In partnership with PG&E, the Silicon Valley Energy Watch has released the Community Energy Champion Grants Handbook and Case Studies, showcasing the best practices and effects of the Community Energy Champion Grants (CECG) program they run as a utility-local government partnership. The Handbook is available at the link above. To review the introduction, see below.
Achieving California’s ambitious energy efficiency and climate goals1 requires behavioral approaches as well as technology and financial strategies. Social science literature and evidence from the field indicate that behavioral initiatives play a crucial role in realizing the full potential of consumer energy savings. Behavioral programs may “prime the pump” for retrofits and measure uptakes by expanding awareness of resources, cementing conservation-oriented behavior, ensuring that buildings are operated properly once measures are installed, and augmenting demand beyond the capacity of mandates or incentives. Gradually, utilities and state governments have begun to support behavioral energy efficiency programs. In 2010, the California Public Utilities Commission (CPUC) recognized behavioral programs as an “eligible energy efficiency resource” in the statewide energy efficiency portfolio.
For behavioral programs to thrive, appropriate implementation frameworks must be identified.

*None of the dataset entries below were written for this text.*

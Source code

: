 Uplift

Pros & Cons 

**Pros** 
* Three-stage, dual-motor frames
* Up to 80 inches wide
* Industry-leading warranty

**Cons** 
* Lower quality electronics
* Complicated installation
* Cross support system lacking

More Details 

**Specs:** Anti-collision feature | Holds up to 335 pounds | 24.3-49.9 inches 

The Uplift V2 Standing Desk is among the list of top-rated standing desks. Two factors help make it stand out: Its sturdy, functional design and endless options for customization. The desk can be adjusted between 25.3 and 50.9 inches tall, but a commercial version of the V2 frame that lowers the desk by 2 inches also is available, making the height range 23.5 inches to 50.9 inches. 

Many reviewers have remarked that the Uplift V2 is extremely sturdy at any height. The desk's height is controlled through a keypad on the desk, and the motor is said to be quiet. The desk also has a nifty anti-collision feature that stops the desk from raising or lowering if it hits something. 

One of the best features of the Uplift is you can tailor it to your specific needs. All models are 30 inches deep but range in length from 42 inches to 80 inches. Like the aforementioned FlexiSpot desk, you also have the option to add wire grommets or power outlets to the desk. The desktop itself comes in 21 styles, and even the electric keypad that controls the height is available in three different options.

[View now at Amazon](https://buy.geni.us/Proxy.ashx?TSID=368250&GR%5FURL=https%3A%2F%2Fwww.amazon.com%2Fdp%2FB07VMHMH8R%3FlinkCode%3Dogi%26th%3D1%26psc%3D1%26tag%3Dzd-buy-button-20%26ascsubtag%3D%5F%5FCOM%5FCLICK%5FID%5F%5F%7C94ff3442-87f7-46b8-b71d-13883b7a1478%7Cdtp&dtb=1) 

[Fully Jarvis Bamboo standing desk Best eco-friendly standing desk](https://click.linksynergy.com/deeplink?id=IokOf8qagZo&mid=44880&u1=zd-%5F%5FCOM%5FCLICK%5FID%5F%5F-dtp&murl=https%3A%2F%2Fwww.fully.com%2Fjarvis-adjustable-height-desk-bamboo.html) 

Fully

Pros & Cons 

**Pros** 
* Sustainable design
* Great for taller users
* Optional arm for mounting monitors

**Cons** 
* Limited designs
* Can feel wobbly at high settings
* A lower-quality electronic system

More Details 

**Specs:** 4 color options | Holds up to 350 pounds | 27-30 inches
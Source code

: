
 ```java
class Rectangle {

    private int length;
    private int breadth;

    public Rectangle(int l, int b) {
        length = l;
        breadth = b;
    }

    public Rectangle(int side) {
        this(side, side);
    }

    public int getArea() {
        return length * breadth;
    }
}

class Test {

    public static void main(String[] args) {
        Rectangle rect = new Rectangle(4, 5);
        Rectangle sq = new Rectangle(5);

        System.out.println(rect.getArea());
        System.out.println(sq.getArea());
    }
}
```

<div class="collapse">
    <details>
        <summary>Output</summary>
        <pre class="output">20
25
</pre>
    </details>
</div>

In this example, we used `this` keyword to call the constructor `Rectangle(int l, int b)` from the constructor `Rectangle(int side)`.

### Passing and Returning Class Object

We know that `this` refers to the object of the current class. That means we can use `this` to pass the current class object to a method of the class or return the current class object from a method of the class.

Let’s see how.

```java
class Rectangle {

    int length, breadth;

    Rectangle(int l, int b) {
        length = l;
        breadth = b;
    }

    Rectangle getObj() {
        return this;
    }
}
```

Which initiatives are best delivered at the state or regional level, and which are best left to community-based implementers? How can local implementers augment statewide campaigns, and how can governments and utilities best support them to ensure broad reach, optimal results, and consistent messaging?
Silicon Valley Energy Watch (SVEW) created the Community Energy Champions Grant (CECG) to embed an effective implementation framework, one that harnesses the power of community-based organizations to promote energy efficiency. Launched in early 2011, the CECG awarded funding and technical assistance to 16 local agencies to deliver targeted behavioral campaigns in communities across Santa Clara County, California. Largely completed by the end of 2012, the CECG experience indicates that a community-based approach, with government and utility support is, indeed, an effective delivery mechanism for energy efficiency programs. Within two years, more than 19,000 Pacific Gas and Electric Company (PG&E) customers throughout the county have been reached through in-home audits, workshops, community events, and other tactics used by the various campaigns, resulting in real energy savings across a diverse swath of communities. Program results, as discussed here and in the case studies that follow, reflect the merits of the community-based approach to energy efficiency.
The City of San José joins with PG&E in proudly presenting this handbook of the SVEW-CECG program to further the concept and use of the community-based approach to behavioral energy efficiency initiatives.